● What is expected
All lines in the material below that hold "begin" should be found and copied.

START Extracted data

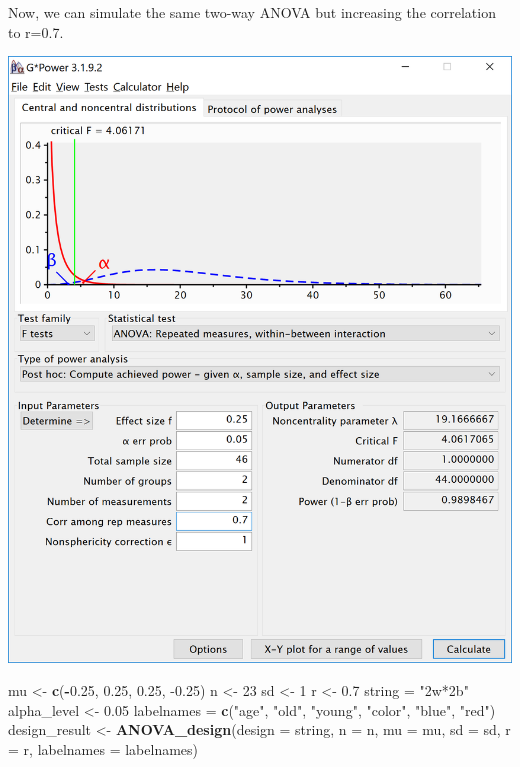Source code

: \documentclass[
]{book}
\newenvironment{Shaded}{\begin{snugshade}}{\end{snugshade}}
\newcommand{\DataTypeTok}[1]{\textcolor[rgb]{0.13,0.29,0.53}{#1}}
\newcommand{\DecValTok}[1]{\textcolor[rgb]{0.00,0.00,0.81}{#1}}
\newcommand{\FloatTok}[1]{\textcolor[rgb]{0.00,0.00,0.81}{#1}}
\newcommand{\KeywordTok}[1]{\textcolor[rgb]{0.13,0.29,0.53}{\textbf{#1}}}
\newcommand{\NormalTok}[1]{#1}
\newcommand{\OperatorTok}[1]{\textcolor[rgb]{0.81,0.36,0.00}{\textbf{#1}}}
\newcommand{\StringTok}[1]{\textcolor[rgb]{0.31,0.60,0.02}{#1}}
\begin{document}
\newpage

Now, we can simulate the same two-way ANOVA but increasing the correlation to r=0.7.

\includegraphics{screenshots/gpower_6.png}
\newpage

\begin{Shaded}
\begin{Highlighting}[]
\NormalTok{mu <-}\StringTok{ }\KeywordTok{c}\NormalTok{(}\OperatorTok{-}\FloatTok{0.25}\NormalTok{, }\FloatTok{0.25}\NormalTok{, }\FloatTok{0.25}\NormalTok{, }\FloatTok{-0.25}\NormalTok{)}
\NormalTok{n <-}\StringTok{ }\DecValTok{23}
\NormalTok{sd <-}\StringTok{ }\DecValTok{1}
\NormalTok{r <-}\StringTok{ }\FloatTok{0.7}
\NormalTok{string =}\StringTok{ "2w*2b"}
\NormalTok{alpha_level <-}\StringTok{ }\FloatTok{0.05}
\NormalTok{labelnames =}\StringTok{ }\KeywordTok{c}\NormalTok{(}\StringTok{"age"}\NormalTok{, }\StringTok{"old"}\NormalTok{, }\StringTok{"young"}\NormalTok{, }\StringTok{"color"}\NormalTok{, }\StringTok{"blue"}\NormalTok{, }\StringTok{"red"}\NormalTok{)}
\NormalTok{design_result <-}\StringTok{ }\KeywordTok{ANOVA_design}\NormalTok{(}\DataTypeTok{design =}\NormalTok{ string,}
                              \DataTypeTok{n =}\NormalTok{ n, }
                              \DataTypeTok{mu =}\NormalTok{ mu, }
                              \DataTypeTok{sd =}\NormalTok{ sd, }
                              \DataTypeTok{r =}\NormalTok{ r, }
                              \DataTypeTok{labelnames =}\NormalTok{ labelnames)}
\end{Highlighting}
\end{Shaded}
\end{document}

END Extracted data
START Extracted data

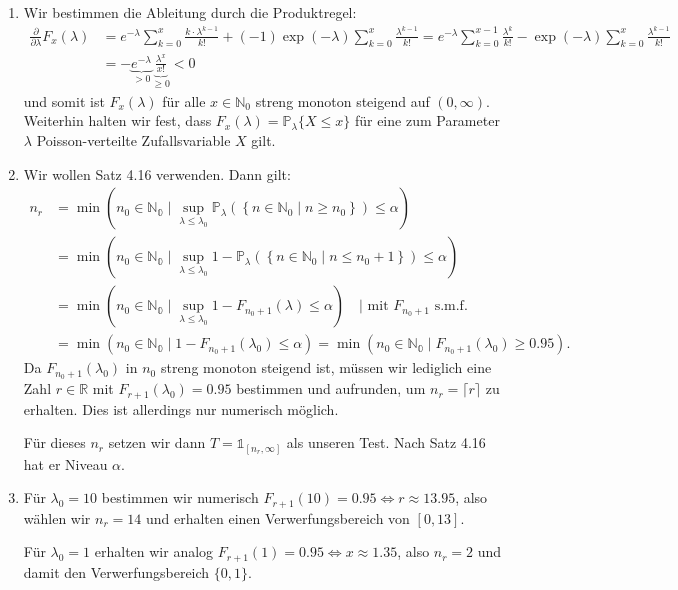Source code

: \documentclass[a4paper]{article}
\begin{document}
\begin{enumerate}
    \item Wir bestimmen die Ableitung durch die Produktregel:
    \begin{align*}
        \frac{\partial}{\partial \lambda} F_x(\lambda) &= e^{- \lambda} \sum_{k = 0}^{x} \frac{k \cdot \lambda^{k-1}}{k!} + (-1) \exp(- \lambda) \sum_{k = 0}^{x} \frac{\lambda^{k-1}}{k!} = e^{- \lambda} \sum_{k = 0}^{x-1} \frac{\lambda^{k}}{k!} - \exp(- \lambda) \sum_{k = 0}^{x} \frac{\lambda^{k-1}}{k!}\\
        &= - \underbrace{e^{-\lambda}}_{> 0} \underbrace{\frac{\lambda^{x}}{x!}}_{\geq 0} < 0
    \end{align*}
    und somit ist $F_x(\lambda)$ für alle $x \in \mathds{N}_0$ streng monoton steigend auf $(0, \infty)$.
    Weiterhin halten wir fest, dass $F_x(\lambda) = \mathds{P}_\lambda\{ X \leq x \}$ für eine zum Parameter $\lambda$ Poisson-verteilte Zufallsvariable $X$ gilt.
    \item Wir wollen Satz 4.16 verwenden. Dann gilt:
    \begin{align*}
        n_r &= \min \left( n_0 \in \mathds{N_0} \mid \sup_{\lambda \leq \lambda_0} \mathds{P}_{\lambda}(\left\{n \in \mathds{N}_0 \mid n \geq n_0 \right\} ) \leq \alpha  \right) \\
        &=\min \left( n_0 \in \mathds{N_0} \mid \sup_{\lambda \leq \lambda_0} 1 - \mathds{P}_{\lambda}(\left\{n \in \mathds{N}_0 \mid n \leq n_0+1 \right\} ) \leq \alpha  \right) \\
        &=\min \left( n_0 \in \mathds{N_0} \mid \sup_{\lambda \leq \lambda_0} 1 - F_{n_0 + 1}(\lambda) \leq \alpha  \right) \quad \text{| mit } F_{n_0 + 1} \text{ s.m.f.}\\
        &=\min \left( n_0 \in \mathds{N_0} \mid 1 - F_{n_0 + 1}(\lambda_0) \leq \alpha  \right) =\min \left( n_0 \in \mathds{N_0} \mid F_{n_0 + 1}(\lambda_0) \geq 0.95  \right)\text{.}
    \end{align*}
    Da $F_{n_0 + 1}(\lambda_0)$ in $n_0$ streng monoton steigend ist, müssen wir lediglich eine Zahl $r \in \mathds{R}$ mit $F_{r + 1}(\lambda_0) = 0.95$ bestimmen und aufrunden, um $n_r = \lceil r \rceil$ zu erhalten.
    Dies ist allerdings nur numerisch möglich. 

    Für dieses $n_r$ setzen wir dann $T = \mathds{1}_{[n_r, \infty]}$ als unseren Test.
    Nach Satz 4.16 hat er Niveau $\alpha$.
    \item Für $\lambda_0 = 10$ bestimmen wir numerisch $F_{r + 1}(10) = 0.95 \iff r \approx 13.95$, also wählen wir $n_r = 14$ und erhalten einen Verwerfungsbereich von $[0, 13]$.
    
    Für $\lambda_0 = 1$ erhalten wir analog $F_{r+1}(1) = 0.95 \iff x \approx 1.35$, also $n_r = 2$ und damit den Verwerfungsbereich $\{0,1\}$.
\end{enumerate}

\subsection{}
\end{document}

END Extracted data
START Extracted data

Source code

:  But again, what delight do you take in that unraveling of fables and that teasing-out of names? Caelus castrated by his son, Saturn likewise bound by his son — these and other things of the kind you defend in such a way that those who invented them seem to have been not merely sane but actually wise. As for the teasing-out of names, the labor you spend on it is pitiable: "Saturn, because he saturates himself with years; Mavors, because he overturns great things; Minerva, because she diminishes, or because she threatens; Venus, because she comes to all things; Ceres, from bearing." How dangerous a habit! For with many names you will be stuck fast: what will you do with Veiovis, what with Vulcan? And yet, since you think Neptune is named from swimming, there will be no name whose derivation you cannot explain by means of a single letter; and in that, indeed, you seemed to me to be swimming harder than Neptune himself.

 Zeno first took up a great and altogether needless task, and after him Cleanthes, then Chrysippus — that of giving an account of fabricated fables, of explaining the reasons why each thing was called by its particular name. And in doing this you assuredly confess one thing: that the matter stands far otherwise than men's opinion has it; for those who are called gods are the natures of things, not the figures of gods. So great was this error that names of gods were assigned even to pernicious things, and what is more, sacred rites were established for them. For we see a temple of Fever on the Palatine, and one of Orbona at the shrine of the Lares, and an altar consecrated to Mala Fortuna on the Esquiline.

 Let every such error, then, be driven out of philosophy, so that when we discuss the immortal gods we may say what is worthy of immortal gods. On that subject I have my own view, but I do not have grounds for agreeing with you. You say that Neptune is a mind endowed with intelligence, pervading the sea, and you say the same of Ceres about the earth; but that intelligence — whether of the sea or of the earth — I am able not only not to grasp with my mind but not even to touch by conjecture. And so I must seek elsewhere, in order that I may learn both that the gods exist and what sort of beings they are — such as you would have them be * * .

END Extracted data

● Task output
\newenvironment{Shaded}{\begin{snugshade}}{\end{snugshade}}
\begin{document}
\begin{Shaded}
\begin{Highlighting}[]
\begin{document}
\begin{enumerate}
    \begin{align*}
    \begin{align*}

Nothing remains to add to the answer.